START Data

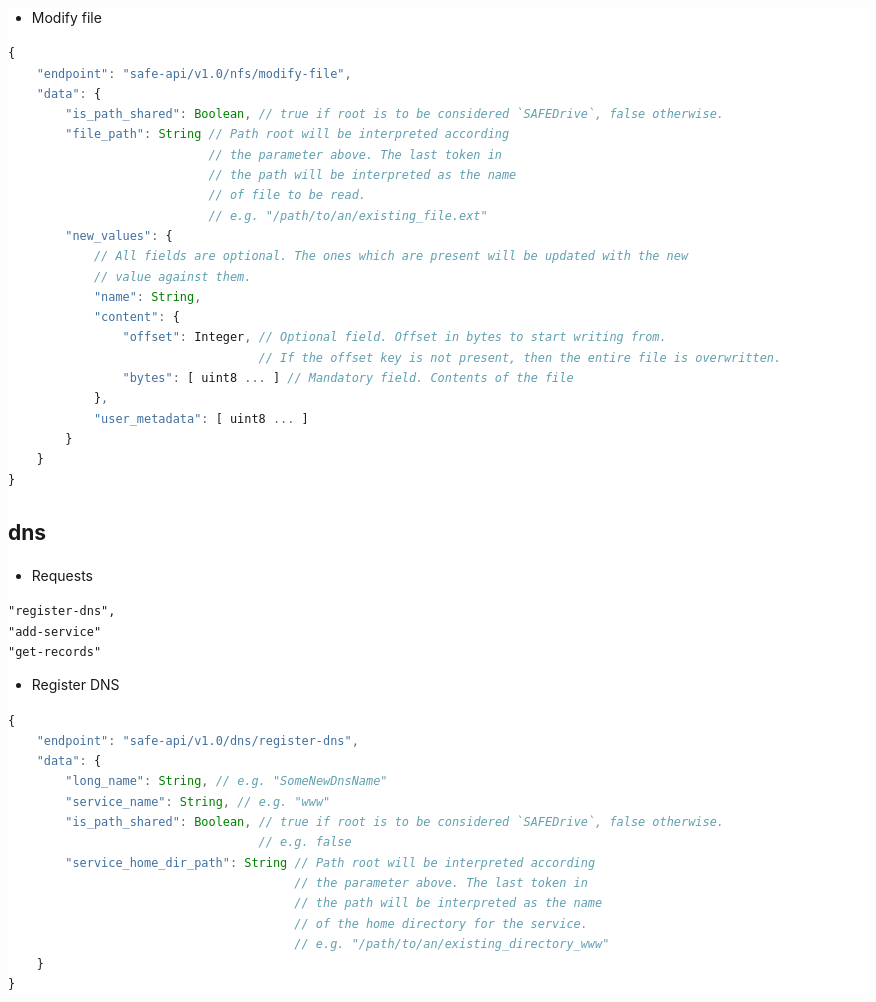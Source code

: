 - Modify file
```javascript
{
    "endpoint": "safe-api/v1.0/nfs/modify-file",
    "data": {
        "is_path_shared": Boolean, // true if root is to be considered `SAFEDrive`, false otherwise.
        "file_path": String // Path root will be interpreted according
                            // the parameter above. The last token in
                            // the path will be interpreted as the name
                            // of file to be read.
                            // e.g. "/path/to/an/existing_file.ext"
        "new_values": {
            // All fields are optional. The ones which are present will be updated with the new
            // value against them.
            "name": String,
            "content": {                
                "offset": Integer, // Optional field. Offset in bytes to start writing from.
                                   // If the offset key is not present, then the entire file is overwritten.                                   
                "bytes": [ uint8 ... ] // Mandatory field. Contents of the file
            },
            "user_metadata": [ uint8 ... ]
        }
    }
}
```

## dns
- Requests
```
"register-dns",
"add-service"
"get-records"
```

- Register DNS
```javascript
{
    "endpoint": "safe-api/v1.0/dns/register-dns",
    "data": {
        "long_name": String, // e.g. "SomeNewDnsName"
        "service_name": String, // e.g. "www"
        "is_path_shared": Boolean, // true if root is to be considered `SAFEDrive`, false otherwise.
                                   // e.g. false
        "service_home_dir_path": String // Path root will be interpreted according
                                        // the parameter above. The last token in
                                        // the path will be interpreted as the name
                                        // of the home directory for the service.
                                        // e.g. "/path/to/an/existing_directory_www"
    }
}
```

END Data

* _Action item_: Quote in full the listing given above; the images are to be left out.

* _Solution for this problem_:
Source code

: - Modify file
```javascript
{
    "endpoint": "safe-api/v1.0/nfs/modify-file",
    "data": {
        "is_path_shared": Boolean, // true if root is to be considered `SAFEDrive`, false otherwise.
        "file_path": String // Path root will be interpreted according
                            // the parameter above. The last token in
                            // the path will be interpreted as the name
                            // of file to be read.
                            // e.g. "/path/to/an/existing_file.ext"
        "new_values": {
            // All fields are optional. The ones which are present will be updated with the new
            // value against them.
            "name": String,
            "content": {                
                "offset": Integer, // Optional field. Offset in bytes to start writing from.
                                   // If the offset key is not present, then the entire file is overwritten.                                   
                "bytes": [ uint8 ... ] // Mandatory field. Contents of the file
            },
            "user_metadata": [ uint8 ... ]
        }
    }
}
```

## dns
- Requests
```
"register-dns",
"add-service"
"get-records"
```

- Register DNS
```javascript
{
    "endpoint": "safe-api/v1.0/dns/register-dns",
    "data": {
        "long_name": String, // e.g. "SomeNewDnsName"
        "service_name": String, // e.g. "www"
        "is_path_shared": Boolean, // true if root is to be considered `SAFEDrive`, false otherwise.
                                   // e.g. false
        "service_home_dir_path": String // Path root will be interpreted according
                                        // the parameter above. The last token in
                                        // the path will be interpreted as the name
                                        // of the home directory for the service.
                                        // e.g. "/path/to/an/existing_directory_www"
    }
}
```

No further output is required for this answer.